> _Supplied information_:
***

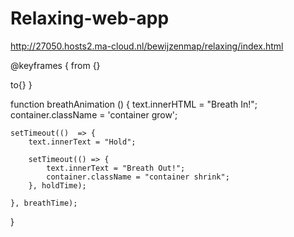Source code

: # Relaxing-web-app
http://27050.hosts2.ma-cloud.nl/bewijzenmap/relaxing/index.html

@keyframes  {
  from {}
  
  to{}
}

function breathAnimation () {
    text.innerHTML = "Breath In!";
    container.className = 'container grow';

    setTimeout(()  => {
        text.innerText = "Hold";

        setTimeout(() => {
            text.innerText = "Breath Out!";
            container.className = "container shrink";
        }, holdTime);

    }, breathTime);
}

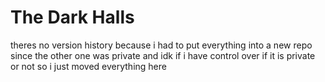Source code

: # The Dark Halls
theres no version history because i had to put everything into a new repo since the other one was private and idk if i have control over if it is private or not so i just moved everything here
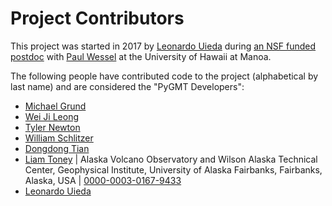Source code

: # Project Contributors

This project was started in 2017 by [Leonardo Uieda](http://www.leouieda.com)
during [an NSF funded postdoc](http://www.leouieda.com/blog/hawaii-gmt-postdoc.html)
with [Paul Wessel](http://www.soest.hawaii.edu/wessel) at the University of Hawaii at
Manoa.

The following people have contributed code to the project (alphabetical by last name)
and are considered the "PyGMT Developers":

* [Michael Grund](https://github.com/michaelgrund)
* [Wei Ji Leong](https://github.com/weiji14)
* [Tyler Newton](http://www.tnewton.com/)
* [William Schlitzer](https://github.com/willschlitzer)
* [Dongdong Tian](https://seisman.info/)
* [Liam Toney](https://liam.earth/) | Alaska Volcano Observatory and Wilson Alaska Technical Center, Geophysical Institute, University of Alaska Fairbanks, Fairbanks, Alaska, USA | [0000-0003-0167-9433](https://orcid.org/0000-0003-0167-9433)
* [Leonardo Uieda](http://www.leouieda.com/)
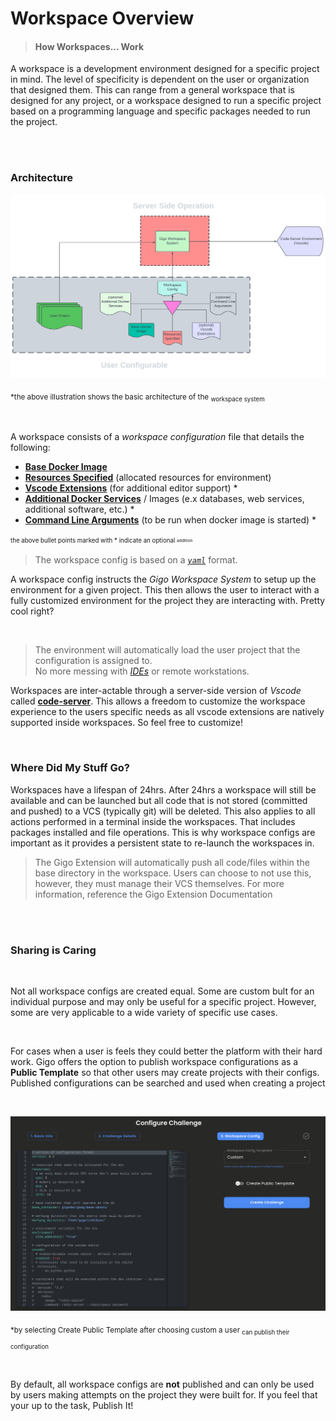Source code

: # Workspace Overview
>#### How Workspaces... Work


A workspace is a development environment designed for a specific project
in mind. The level of specificity is dependent on the user or
organization that designed them. This can range from a general workspace
that is designed for any project, or a workspace designed to run a
specific project based on a programming language and specific packages
needed to run the project.


</br>
</br>






### **Architecture**


![GIGO Workspace Overview-transparent.svg](https://raw.githubusercontent.com/Gage-Technologies/gigo-documentation/master/workspace/GIGO%20Workspace%20Overview-transparent.svg)

<sub>*the above illustration shows the basic architecture of the
<sub>workspace system

</br>


A workspace consists of a *workspace configuration* file that details the
following:
- [**Base Docker Image**](../workspace/base_docker_image/base_docker_image_2.md)
- [**Resources Specified**](../workspace/resources_specified/resources_specified_3.md) (allocated resources for environment)
- [**Vscode Extensions**](../workspace/vscode_extensions/vscode_extensions_4.md) (for additional editor support) *
- [**Additional Docker Services**](../workspace/docker_service/additional_docker_service_5.md) / Images (e.x databases, web
  services, additional software, etc.) *
- [**Command Line Arguments**](../workspace/command_line_arguments/command_line_arguments_6.md) (to be run when docker image is
  started) *

<sup><sub>the above bullet points marked with * indicate an optional
<sup><sub>addition

>The workspace config is based on a [*`yaml`*](https://www.redhat.com/en/topics/automation/what-is-yaml) format.

A workspace config instructs the *Gigo Workspace System* to setup up the
environment for a given project. This then allows the user to interact
with a fully customized environment for the project they are interacting
with. Pretty cool right?

</br>



>The environment will automatically load the user project that the
>configuration is assigned to.  
> No more messing with [*IDEs*](https://en.wikipedia.org/wiki/Integrated_development_environment) or remote
>workstations.


Workspaces are inter-actable through a server-side version of *Vscode*
called [**code-server**](https://github.com/coder/code-server#readme).
This allows a freedom to customize the workspace experience to the users
specific needs as all vscode extensions are natively supported inside
workspaces. So feel free to customize!


</br>



### **Where Did My Stuff Go?**

Workspaces have a lifespan of 24hrs. After 24hrs a workspace will still be available and can be launched but all code that is not stored (committed and pushed) to a VCS (typically git) will be deleted. This also applies to all actions performed in a terminal inside the workspaces. That includes packages installed and file operations. This is why workspace configs are important as it provides a persistent state to re-launch the workspaces in.
>The Gigo Extension will automatically push all code/files within the base directory in the workspace. Users can choose to not use this, however, they must manage their VCS themselves. For more information, reference the Gigo  Extension Documentation


</br>
</br>

### **Sharing is Caring**


</br>

Not all workspace configs are created equal. Some are custom bult
for an individual purpose and may only be useful for a specific project.
However, some are very applicable to a wide variety of specific use
cases.

</br>

For cases when a user is feels they could better the platform with their
hard work. Gigo offers the option to publish workspace configurations as
a **Public Template** so that other users may create projects with their
configs. Published configurations can be searched and used when creating
a project

</br>

![workspace_config.png](https://raw.githubusercontent.com/Gage-Technologies/gigo-documentation/master/workspace/workspace_config.png)

<sub> *by selecting Create Public Template after choosing custom a user
<sub>can publish their configuration

</br>

By default, all workspace configs are **not** published and can only be
used by users making attempts on the project they were built for. If you
feel that your up to the task, Publish It!


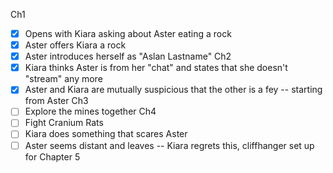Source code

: Ch1

- [x] Opens with Kiara asking about Aster eating a rock
- [x] Aster offers Kiara a rock
- [x] Aster introduces herself as "Aslan Lastname"
      Ch2
- [x] Kiara thinks Aster is from her "chat" and states that she doesn't "stream" any more
- [x] Aster and Kiara are mutually suspicious that the other is a fey -- starting from Aster
      Ch3
- [ ] Explore the mines together
      Ch4
- [ ] Fight Cranium Rats
- [ ] Kiara does something that scares Aster
- [ ] Aster seems distant and leaves -- Kiara regrets this, cliffhanger set up for Chapter 5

***

> _Task to complete_: Starting at the line that has "No more messing" and ending at the line that has "This allows a", please write out the lines above exactly, leaving out all others.

> _Result of this exercise_:
> No more messing with [*IDEs*](https://en.wikipedia.org/wiki/Integrated_development_environment) or remote
>workstations.


Workspaces are inter-actable through a server-side version of *Vscode*
called [**code-server**](https://github.com/coder/code-server#readme).
This allows a freedom to customize the workspace experience to the users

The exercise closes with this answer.